İki rakip!


Maçın bir saat öncesi. Behramov Stadı'nda oyuncularımız ısınıyor, kenarda ise yöneticiler bekliyor. Azerbeycan şartları bizi yıllardır olmadığımız şekilde takımın içine itmiş durumda. Endişeler yüzlerden okunuyor. Tedirginler. Heyecanlı olmak başka şey ama bu ruh hali hiç iyi değil. Oyuncular yanımızdan geçip, soyunma odasına yöneliyorlar. Emre'ye uzatıyorum elimi. Şans dilerken sanki bir 'buz kalıbına' dokunuyorum. Takım kaptanımız, en tecrübeli oyuncumuz, kafalarımızda 'rahat kazanmamız gereken' maç öncesinde baskı altında. Eğer O böyleyse, diğerleri ne halde diye düşünüyorum. Bu ortam hiç iyi değil. Maçın ilk dakikasından itibaren kontrolü zorluyoruz. Devamlı yerden paslarla rakip sahaya yerleşmek hedef. Hiddink 4-3-3 gibi dizmiş takımı. Ama ileri üçlü ile ortadakiler arasında sürekli mesafe sorunu. Baskı kurmak istediğimiz anda gereken yardım bir türlü zamanında gelmiyor. İki forvet ile arkaya sarkan Azeriler, çoğalmakta da çok zorluk çekmiyorlar.
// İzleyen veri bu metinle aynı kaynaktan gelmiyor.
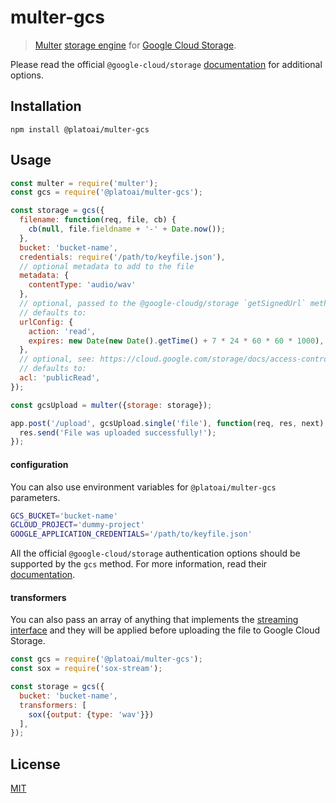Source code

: # multer-gcs

> [Multer](https://github.com/expressjs/multer) [storage engine](https://github.com/expressjs/multer/blob/master/StorageEngine.md) for [Google Cloud Storage](https://cloud.google.com/storage/).

Please read the official `@google-cloud/storage` [documentation](https://googlecloudplatform.github.io/google-cloud-node/#/docs/storage/) for additional options.

## Installation

```
npm install @platoai/multer-gcs
```

## Usage

```javascript
const multer = require('multer');
const gcs = require('@platoai/multer-gcs');

const storage = gcs({
  filename: function(req, file, cb) {
    cb(null, file.fieldname + '-' + Date.now());
  },
  bucket: 'bucket-name',
  credentials: require('/path/to/keyfile.json'),
  // optional metadata to add to the file
  metadata: {
    contentType: 'audio/wav'
  },
  // optional, passed to the @google-cloudg/storage `getSignedUrl` method
  // defaults to:
  urlConfig: {
    action: 'read',
    expires: new Date(new Date().getTime() + 7 * 24 * 60 * 60 * 1000),
  },
  // optional, see: https://cloud.google.com/storage/docs/access-control/lists
  // defaults to:
  acl: 'publicRead',
});

const gcsUpload = multer({storage: storage});

app.post('/upload', gcsUpload.single('file'), function(req, res, next) {
  res.send('File was uploaded successfully!');
});
```

#### configuration

You can also use environment variables for `@platoai/multer-gcs` parameters.

```bash
GCS_BUCKET='bucket-name'
GCLOUD_PROJECT='dummy-project'
GOOGLE_APPLICATION_CREDENTIALS='/path/to/keyfile.json'
```

All the official `@google-cloud/storage` authentication options should be
supported by the `gcs` method. For more information, read their
[documentation](https://googlecloudplatform.github.io/google-cloud-node/#/docs/storage/guides/authentication).

#### transformers

You can also pass an array of anything that implements the [streaming
interface](https://nodejs.org/api/stream.html) and they will be applied before
uploading the file to Google Cloud Storage.

```javascript
const gcs = require('@platoai/multer-gcs');
const sox = require('sox-stream');

const storage = gcs({
  bucket: 'bucket-name',
  transformers: [
    sox({output: {type: 'wav'}})
  ],
});
```

## License

[MIT](LICENSE)
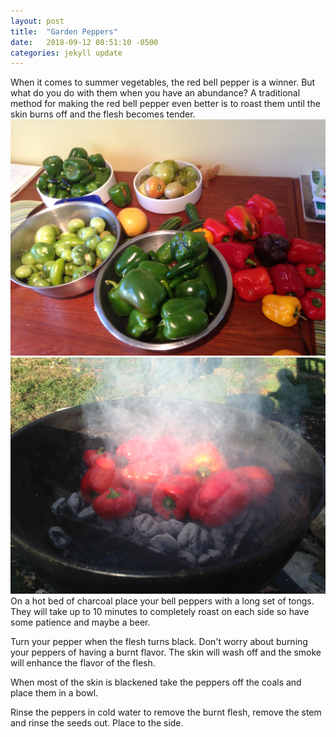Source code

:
 ```yaml
---
layout: post
title:  "Garden Peppers"
date:   2018-09-12 08:51:10 -0500
categories: jekyll update
---
```

When it comes to summer vegetables, the red bell pepper is a winner. But what do you do with them when you have an abundance? A traditional method for making the red bell pepper even better is to roast them until the skin burns off and the flesh becomes tender.
<img src="/images/blog/IMG_1032.JPG"><img src="/images/blog/IMG_1033.JPG">
On a hot bed of charcoal place your bell peppers with a long set of tongs. They will take up to 10 minutes to completely roast on each side so have some patience and maybe a beer.

Turn your pepper when the flesh turns black. Don't worry about burning your peppers of having a burnt flavor. The skin will wash off and the smoke will enhance the flavor of the flesh.

When most of the skin is blackened take the peppers off the coals and place them in a bowl.

Rinse the peppers in cold water to remove the burnt flesh, remove the stem and rinse the seeds out. Place to the side.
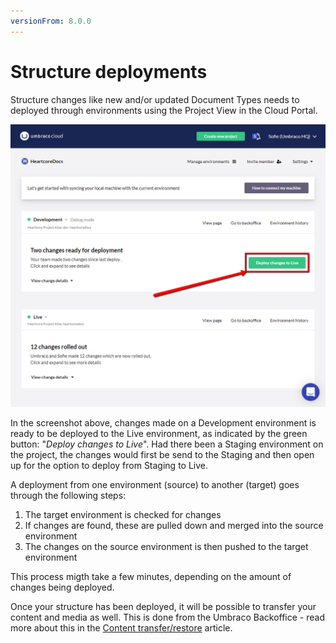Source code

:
 ```yaml
---
versionFrom: 8.0.0
---
```


# Structure deployments

Structure changes like new and/or updated Document Types needs to deployed through environments using the Project View in the Cloud Portal.

![Deploy to Live](images/deploy-changes-to-live.png)

In the screenshot above, changes made on a Development environment is ready to be deployed to the Live environment, as indicated by the green button: "*Deploy changes to Live*". Had there been a Staging environment on the project, the changes would first be send to the Staging and then open up for the option to deploy from Staging to Live.

A deployment from one environment (source) to another (target) goes through the following steps:

1. The target environment is checked for changes
2. If changes are found, these are pulled down and merged into the source environment
3. The changes on the source environment is then pushed to the target environment

This process migth take a few minutes, depending on the amount of changes being deployed.

Once your structure has been deployed, it will be possible to transfer your content and media as well. This is done from the Umbraco Backoffice - read more about this in the [Content transfer/restore](../Content-transfer) article.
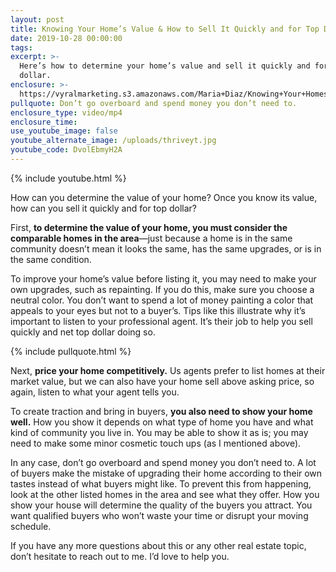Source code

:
 ```yaml
---
layout: post
title: Knowing Your Home’s Value & How to Sell It Quickly and for Top Dollar
date: 2019-10-28 00:00:00
tags:
excerpt: >-
  Here’s how to determine your home’s value and sell it quickly and for top
  dollar.
enclosure: >-
  https://vyralmarketing.s3.amazonaws.com/Maria+Diaz/Knowing+Your+Homes+Value+%26+How+to+Sell+It+Quickly+and+for+Top+Dollar.mp4
pullquote: Don’t go overboard and spend money you don’t need to.
enclosure_type: video/mp4
enclosure_time:
use_youtube_image: false
youtube_alternate_image: /uploads/thriveyt.jpg
youtube_code: DvolEbmyH2A
---
```


{% include youtube.html %}

How can you determine the value of your home? Once you know its value, how can you sell it quickly and for top dollar?&nbsp;

First, **to determine the value of your home, you must consider the comparable homes in the area**—just because a home is in the same community doesn’t mean it looks the same, has the same upgrades, or is in the same condition.

To improve your home’s value before listing it, you may need to make your own upgrades, such as repainting. If you do this, make sure you choose a neutral color. You don’t want to spend a lot of money painting a color that appeals to your eyes but not to a buyer’s. Tips like this illustrate why it’s important to listen to your professional agent. It’s their job to help you sell quickly and net top dollar doing so.

{% include pullquote.html %}

Next, **price your home competitively.** Us agents prefer to list homes at their market value, but we can also have your home sell above asking price, so again, listen to what your agent tells you.&nbsp;

To create traction and bring in buyers, **you also need to show your home well.** How you show it depends on what type of home you have and what kind of community you live in. You may be able to show it as is; you may need to make some minor cosmetic touch ups (as I mentioned above).&nbsp;

In any case, don’t go overboard and spend money you don’t need to. A lot of buyers make the mistake of upgrading their home according to their own tastes instead of what buyers might like. To prevent this from happening, look at the other listed homes in the area and see what they offer. How you show your house will determine the quality of the buyers you attract. You want qualified buyers who won’t waste your time or disrupt your moving schedule.

If you have any more questions about this or any other real estate topic, don’t hesitate to reach out to me. I’d love to help you.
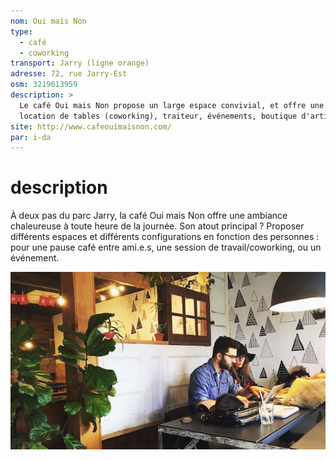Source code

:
 ```yaml
---
nom: Oui mais Non
type: 
  - café 
  - coworking
transport: Jarry (ligne orange)
adresse: 72, rue Jarry-Est
osm: 3219613959
description: > 
  Le café Oui mais Non propose un large espace convivial, et offre une multitude de services adaptés : 
  location de tables (coworking), traiteur, événements, boutique d'artisans locaux. 
site: http://www.cafeouimaisnon.com/
par: i-da
---
```


# description

À deux pas du parc Jarry, la café Oui mais Non offre une ambiance chaleureuse à toute heure de la journée. Son atout principal ?
Proposer différents espaces et différents configurations en fonction des personnes : pour une pause café entre ami.e.s,
une session de travail/coworking, ou un événement. 

![Café Oui mais Non](./media/cafe-oui-mais-non.jpg)
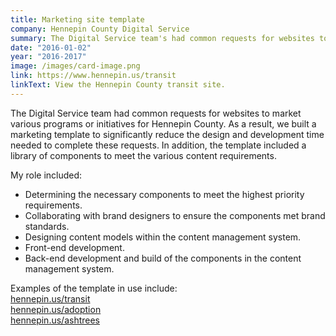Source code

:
 ```yaml
---
title: Marketing site template
company: Hennepin County Digital Service
summary: The Digital Service team's had common requests for websites to market various programs or initiatives for Hennepin County.
date: "2016-01-02"
year: "2016-2017"
image: /images/card-image.png
link: https://www.hennepin.us/transit
linkText: View the Hennepin County transit site.
---
```

The Digital Service team had common requests for websites to market various programs or initiatives for Hennepin County. As a result, we built a marketing template to significantly reduce the design and development time needed to complete these requests. In addition, the template included a library of components to meet the various content requirements.

<p class="toggle-role">My role included:</p>

- Determining the necessary components to meet the highest priority requirements.
- Collaborating with brand designers to ensure the components met brand standards.
- Designing content models within the content management system.
- Front-end development.
- Back-end development and build of the components in the content management system.

Examples of the template in use include:\
[hennepin.us/transit](https://www.hennepin.us/transit)\
[hennepin.us/adoption](https://www.hennepin.us/adoption)\
[hennepin.us/ashtrees](https://www.hennepin.us/ashtrees)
Servet- Toroman ikilisinde aksama var. Pas değil sanki 'taş' atıyorlar. Rakibe güven geliyor. Peş peşe kaçan pozisyonları izlerken sıkıntılıyız. Hamit şutunu direkte patlatıyor, Gökhan Gönül ise sürpriz çıkışında sanki kaleciye pası deniyor. YENİDEN BAŞLAYALIM Garip bir kornerden, usta bir organizasyon golü geliyor. Berlin'de hırpaladığımız çocukların artık kafalarında maçı nasıl döndürecekleri yok şimdi. 'Hakkımızda ne yazacaklar, bize nasıl saldıracaklar' diye düşünmeye başlıyorlar. İkinci yarıda hamleler var. Nihat oyunda. Hamit daha çok sorumluluk almaya başladı. İyice öne çıktık. 62'de Sercan da geliyor. Artık risk alıyoruz ama kontrolü kaybettik, bir şeyler beklemeye başladık. Takım becerisinde ne varsa sahaya koymaya başladı. Ortalar, verkaçlar, karamboller içinde arzuladığımız golün peşine düştük. Ama bir türlü olmadı, maçı kaybettik. Ama takımızı iki rakibe karşı oynattık; Azerbeycan ve kendimiz... Belçika galibiyetinin hiçbir anlamı kalmadı. Son 7 maçımıza yeniden başlamak durumundayız. Bir an önce kurduğumuz dar ağaçlarını söküp takımımızı yeniden ayağa kaldırmalıyız.